#### TASK TO COMPLETE
For the material below, count each line where the string "entry" appears, then return the total alone.

#### SUPPLIED RECORDS
********************
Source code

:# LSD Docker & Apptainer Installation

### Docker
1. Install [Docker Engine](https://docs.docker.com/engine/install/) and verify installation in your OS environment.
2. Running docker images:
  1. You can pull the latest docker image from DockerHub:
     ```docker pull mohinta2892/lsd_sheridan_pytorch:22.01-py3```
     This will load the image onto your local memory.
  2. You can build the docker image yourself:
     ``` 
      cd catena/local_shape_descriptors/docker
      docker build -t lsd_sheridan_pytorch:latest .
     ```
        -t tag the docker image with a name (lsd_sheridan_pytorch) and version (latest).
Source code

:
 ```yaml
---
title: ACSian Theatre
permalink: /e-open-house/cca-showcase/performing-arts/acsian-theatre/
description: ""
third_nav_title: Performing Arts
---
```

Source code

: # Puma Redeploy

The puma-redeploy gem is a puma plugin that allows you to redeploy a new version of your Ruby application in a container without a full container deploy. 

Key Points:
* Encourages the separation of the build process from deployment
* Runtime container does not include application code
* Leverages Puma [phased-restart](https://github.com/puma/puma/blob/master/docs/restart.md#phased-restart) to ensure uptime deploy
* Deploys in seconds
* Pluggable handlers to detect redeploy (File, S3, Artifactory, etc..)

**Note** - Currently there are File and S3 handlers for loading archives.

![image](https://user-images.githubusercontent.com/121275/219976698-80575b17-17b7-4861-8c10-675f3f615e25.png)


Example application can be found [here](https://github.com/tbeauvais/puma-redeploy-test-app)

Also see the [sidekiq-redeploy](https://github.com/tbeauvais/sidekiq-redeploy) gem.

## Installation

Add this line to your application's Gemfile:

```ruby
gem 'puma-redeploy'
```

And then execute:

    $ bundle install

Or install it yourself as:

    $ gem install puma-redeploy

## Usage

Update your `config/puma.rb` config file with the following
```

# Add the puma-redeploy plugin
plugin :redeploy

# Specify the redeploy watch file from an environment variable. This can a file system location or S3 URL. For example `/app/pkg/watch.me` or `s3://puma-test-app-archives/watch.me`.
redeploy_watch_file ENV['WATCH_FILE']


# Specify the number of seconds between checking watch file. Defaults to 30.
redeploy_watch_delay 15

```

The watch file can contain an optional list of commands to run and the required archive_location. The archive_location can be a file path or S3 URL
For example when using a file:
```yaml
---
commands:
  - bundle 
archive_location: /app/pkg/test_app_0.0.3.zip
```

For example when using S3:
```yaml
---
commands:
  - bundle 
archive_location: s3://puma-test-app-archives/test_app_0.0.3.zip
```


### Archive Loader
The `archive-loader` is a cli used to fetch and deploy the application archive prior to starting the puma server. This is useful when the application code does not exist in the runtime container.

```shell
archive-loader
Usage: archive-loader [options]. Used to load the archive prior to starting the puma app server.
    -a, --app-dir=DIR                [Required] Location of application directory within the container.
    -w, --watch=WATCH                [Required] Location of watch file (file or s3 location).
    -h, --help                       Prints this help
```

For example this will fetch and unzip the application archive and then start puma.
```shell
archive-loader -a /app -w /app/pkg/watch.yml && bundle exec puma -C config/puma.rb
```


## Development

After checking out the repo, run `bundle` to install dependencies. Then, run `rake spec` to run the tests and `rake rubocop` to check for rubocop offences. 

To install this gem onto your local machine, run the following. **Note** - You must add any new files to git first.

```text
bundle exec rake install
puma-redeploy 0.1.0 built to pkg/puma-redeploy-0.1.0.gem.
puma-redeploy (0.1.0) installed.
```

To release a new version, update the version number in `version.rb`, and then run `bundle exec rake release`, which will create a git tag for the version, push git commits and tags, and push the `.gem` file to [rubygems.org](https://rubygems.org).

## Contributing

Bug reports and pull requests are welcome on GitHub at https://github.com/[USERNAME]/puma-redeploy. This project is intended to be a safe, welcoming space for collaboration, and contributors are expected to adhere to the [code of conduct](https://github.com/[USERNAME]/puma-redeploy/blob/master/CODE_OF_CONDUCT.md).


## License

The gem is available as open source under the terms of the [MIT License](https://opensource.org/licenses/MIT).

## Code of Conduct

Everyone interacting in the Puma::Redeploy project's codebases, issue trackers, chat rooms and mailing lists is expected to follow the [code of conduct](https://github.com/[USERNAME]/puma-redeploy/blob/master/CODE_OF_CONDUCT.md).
********************
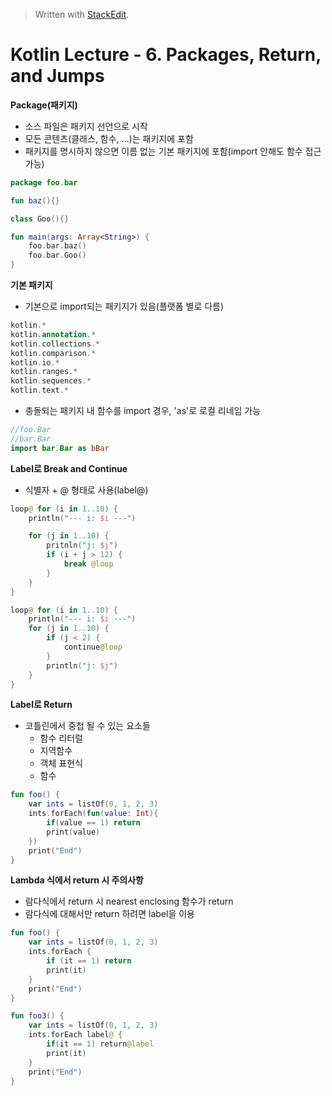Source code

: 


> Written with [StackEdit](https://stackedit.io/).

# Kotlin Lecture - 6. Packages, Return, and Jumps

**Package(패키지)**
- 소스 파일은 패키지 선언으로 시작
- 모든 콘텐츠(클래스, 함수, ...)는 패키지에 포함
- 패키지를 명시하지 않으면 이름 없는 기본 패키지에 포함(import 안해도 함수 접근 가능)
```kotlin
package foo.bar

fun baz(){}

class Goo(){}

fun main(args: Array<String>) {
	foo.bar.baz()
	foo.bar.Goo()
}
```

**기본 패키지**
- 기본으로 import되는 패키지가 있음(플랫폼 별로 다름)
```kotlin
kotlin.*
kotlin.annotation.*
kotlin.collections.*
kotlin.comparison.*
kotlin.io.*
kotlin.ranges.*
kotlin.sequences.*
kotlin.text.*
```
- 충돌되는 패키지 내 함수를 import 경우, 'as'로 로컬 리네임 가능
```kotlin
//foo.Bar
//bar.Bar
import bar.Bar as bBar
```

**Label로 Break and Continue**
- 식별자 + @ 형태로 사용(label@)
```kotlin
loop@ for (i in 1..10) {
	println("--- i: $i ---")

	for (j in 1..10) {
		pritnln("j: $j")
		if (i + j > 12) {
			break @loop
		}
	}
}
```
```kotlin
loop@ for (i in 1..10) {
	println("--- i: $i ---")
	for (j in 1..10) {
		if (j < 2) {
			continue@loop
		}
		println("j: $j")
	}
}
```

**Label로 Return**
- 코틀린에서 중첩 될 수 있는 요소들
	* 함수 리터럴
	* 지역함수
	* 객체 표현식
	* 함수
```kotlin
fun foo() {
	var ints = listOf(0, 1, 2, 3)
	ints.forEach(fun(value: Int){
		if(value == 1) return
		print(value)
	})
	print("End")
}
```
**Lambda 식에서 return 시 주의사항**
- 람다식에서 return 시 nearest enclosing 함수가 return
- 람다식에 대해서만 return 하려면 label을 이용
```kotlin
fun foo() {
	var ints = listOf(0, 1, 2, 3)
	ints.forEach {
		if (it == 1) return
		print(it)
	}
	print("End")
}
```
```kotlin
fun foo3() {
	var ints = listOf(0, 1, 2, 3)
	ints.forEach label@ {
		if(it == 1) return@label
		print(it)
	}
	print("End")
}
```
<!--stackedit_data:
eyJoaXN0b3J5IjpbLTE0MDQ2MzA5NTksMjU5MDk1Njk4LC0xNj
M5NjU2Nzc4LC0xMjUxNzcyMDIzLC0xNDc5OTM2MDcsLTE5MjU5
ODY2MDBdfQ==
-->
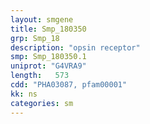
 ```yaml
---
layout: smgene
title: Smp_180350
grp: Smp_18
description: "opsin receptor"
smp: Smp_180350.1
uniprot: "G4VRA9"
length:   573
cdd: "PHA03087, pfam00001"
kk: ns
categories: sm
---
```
********************
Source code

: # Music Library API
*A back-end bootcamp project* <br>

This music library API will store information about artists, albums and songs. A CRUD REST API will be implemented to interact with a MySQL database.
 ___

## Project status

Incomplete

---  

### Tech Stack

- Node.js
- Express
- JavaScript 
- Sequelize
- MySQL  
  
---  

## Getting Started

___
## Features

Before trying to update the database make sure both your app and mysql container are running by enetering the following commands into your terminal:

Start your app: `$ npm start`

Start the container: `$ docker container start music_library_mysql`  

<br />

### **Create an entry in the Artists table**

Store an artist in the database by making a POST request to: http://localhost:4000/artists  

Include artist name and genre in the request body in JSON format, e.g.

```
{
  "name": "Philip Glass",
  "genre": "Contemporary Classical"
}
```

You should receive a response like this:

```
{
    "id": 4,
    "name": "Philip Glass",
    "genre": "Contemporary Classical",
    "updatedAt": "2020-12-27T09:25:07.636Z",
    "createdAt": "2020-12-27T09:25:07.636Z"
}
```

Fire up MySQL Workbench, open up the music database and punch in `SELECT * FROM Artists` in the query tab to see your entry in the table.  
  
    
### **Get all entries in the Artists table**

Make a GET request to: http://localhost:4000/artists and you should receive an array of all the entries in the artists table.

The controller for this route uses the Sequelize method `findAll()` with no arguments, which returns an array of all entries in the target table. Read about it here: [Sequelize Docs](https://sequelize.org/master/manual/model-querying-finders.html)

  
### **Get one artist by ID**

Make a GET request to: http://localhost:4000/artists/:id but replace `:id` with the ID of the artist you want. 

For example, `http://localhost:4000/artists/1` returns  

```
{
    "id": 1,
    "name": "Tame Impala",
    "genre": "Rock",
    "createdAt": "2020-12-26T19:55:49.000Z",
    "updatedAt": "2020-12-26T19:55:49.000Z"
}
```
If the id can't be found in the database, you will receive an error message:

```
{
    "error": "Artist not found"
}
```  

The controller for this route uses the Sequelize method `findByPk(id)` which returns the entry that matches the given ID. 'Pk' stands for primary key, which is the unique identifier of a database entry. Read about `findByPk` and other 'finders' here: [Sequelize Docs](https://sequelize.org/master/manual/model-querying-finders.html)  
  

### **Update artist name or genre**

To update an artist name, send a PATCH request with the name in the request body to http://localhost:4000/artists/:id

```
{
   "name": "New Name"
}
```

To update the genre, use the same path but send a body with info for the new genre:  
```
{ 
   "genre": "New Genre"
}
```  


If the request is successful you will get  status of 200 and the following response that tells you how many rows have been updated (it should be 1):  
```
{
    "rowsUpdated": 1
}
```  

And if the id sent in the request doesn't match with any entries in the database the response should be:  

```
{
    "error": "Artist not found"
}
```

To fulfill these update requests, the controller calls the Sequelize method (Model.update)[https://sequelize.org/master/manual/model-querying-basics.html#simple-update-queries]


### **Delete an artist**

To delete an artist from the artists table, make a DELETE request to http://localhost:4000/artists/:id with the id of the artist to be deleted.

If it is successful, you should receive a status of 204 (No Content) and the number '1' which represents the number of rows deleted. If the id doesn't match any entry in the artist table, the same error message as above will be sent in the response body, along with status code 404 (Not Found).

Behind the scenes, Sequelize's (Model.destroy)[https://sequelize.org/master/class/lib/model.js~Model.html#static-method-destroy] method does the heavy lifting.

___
********************
#### EXPECTED OUTPUT
4